Gespräche über neue Route in der Straße von Hormus: Iran fordert Aufhebung der US-Hafensperre
Plan für neue Route in der Meerenge
Der Sprecher des iranischen Außenministeriums, Baghaei, sagte am 5. Tag, Iran und Oman hätten sich über die 'Breiten- und Längengrade der Route' für die Durchfahrt durch die Meerenge verständigt; die gemeinsame Erklärung befinde sich in der Endphase. Zugleich betonte er, die neue Route bedeute nicht die Öffnung der Meerenge und forderte, die USA müssten ihre Hafensperre und Einschüchterung gegen den Iran beenden.
Bei der neuen Route dürfte es sich um ein Konzept handeln, nach dem Schiffe über die iranisch geprägte Nordroute in den Persischen Golf einfahren und über die omanische Südroute wieder auslaufen. Iran könnte zudem Gebühren für die Sicherung erheben, was de facto auf eine Anerkennung der von dem Land beanspruchten Kontrollbefugnis über die Meerenge hinauslaufen könnte.
Starker Rückgang der Rohölexporte
Hinter Irans Forderung nach Aufhebung der Hafensperre steht der Einbruch seiner Rohölexporte. Nachdem die USA und Iran am 17. Juni eine Absichtserklärung unterzeichnet hatten, erklärte Iran, es habe 'eine beträchtliche Menge gelagerter Rohölbestände exportieren können'. TankerTrackers, das die Bewegungen von Frachtschiffen weltweit überwacht, geht davon aus, dass Iran in diesem Zeitraum Rohöl und andere Güter im Gegenwert von mehr als 6 Milliarden Dollar exportierte.
Als die USA die Hafensperre im Juli wieder einführten, brachen die Exporte jedoch abrupt ein. Nach Angaben des europäischen Analysehauses Kepler gab es von Ende Juni bis Anfang Juli Wochen mit mehr als 1 Million Barrel pro Tag, doch in der Woche vom 27. Juli bis 2. August fiel das Niveau auf rund 300.000 Barrel pro Tag. Gegenüber Ende Juni entspricht das einem Rückgang um 70 Prozent; die Sperre zeigt Wirkung.

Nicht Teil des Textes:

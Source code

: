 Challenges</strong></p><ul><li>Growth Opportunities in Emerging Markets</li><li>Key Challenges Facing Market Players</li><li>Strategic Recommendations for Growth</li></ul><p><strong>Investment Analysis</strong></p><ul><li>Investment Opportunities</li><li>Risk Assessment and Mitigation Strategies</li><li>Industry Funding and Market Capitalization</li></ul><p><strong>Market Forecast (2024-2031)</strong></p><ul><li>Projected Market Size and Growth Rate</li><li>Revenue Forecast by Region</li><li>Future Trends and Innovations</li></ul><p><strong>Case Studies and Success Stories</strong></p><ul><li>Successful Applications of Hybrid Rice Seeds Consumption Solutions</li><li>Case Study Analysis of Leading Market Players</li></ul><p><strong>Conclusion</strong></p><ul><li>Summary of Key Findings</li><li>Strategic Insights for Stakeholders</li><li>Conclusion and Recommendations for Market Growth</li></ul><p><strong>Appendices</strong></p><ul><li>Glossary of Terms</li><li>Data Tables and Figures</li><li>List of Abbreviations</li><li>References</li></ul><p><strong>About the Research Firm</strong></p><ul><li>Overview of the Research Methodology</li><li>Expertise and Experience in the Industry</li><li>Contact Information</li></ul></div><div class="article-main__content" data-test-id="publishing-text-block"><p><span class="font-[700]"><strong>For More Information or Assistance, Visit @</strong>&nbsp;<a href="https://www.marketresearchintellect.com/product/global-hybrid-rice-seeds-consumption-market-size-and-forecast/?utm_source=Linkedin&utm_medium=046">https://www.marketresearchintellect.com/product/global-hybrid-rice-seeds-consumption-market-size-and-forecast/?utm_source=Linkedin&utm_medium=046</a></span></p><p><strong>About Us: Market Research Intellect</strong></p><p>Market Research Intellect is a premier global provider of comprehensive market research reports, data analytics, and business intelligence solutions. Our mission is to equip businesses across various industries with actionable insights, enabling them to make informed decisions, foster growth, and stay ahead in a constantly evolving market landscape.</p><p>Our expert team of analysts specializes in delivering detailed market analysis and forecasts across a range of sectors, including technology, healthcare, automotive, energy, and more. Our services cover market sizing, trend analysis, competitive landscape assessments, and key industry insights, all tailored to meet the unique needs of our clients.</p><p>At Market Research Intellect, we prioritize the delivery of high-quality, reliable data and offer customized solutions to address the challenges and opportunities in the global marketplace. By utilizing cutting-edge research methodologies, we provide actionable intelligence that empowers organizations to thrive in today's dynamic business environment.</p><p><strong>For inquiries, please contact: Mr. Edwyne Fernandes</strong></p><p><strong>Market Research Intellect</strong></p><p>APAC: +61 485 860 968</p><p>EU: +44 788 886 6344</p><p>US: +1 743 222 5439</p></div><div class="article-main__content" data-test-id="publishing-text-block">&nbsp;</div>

Sanktionsumgehung und Wiederaufnahme der Gespräche
Die USA haben Iran bereits vor dem militärischen Zusammenstoß Ende Februar mit Sanktionen belegt, darunter ein Öl-Embargo. Nach Einschätzung Washingtons hat Iran unter den langjährigen Wirtschaftssanktionen nach Schlupflöchern gesucht und die Strafmaßnahmen etwa mit einer 'Schattenflotte' ohne Positionsdaten umgangen.

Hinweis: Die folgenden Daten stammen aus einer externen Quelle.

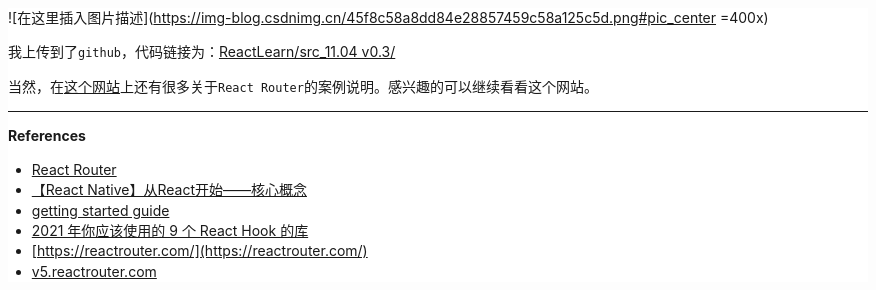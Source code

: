 ![在这里插入图片描述](https://img-blog.csdnimg.cn/45f8c58a8dd84e28857459c58a125c5d.png#pic_center =400x)


我上传到了`github`，代码链接为：[ReactLearn/src_11.04 v0.3/](https://github.com/baiyazi/ReactLearn/tree/main/src_11.04%20v0.3)

当然，在[这个网站](https://v5.reactrouter.com/web/guides/quick-start)上还有很多关于`React Router`的案例说明。感兴趣的可以继续看看这个网站。



___
**References**
- [React Router](https://github.com/remix-run/react-router)
- [【React Native】从React开始——核心概念](https://blog.csdn.net/qq_26460841/article/details/121046948)
- [getting started guide](https://github.com/remix-run/react-router/blob/main/docs/getting-started/installation.md)
- [2021 年你应该使用的 9 个 React Hook 的库](http://www.react-china.org/t/topic/37496)
- [https://reactrouter.com/](https://reactrouter.com/)
- [v5.reactrouter.com](https://v5.reactrouter.com/web/guides/quick-start)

Ölminister Paknejad betonte, man habe 'über Jahre hinweg Mechanismen aufgebaut, die die US-Sanktionen abmildern', doch die maritime Blockade dürfte bei der Einschränkung der Exporte eine gewisse Wirkung gezeigt haben. Ein Teil der Öleinnahmen soll zudem für Aktivitäten der Revolutionsgarde, etwa Waffenkäufe, sowie für den Wiederaufbau nach Angriffen der USA und Israels verwendet werden.

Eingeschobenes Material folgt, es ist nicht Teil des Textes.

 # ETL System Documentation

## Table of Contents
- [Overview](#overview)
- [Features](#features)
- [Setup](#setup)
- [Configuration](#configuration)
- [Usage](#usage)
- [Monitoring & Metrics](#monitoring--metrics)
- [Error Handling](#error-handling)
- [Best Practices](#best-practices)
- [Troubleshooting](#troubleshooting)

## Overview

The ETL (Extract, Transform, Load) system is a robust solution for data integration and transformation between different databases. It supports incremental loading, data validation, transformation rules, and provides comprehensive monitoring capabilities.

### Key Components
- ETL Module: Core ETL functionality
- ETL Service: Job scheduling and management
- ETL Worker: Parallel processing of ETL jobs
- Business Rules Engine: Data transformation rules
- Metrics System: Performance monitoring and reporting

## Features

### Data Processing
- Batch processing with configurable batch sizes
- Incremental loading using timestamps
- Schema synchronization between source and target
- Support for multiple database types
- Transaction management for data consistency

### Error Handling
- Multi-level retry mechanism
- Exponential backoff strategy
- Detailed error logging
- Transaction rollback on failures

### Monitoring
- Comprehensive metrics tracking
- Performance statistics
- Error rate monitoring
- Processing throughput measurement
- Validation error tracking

Nach der Absichtserklärung Mitte Juni wollten beide Seiten die Gespräche nach der Staatsbeisetzung des verstorbenen Ayatollah Ali Khamenei wieder aufnehmen. Doch der Streit um die Vorherrschaft in der Straße von Hormus ließ nicht nach; statt zur Diplomatie zurückzukehren, eskalierte der gegenseitige Schlagabtausch erneut. Für Iran ist die Beschaffung von Devisen durch Ölexporte für die mittel- bis langfristige wirtschaftliche Erholung unverzichtbar, und die jüngste Verlangsamung der Exporte könnte der Wirtschaft schaden.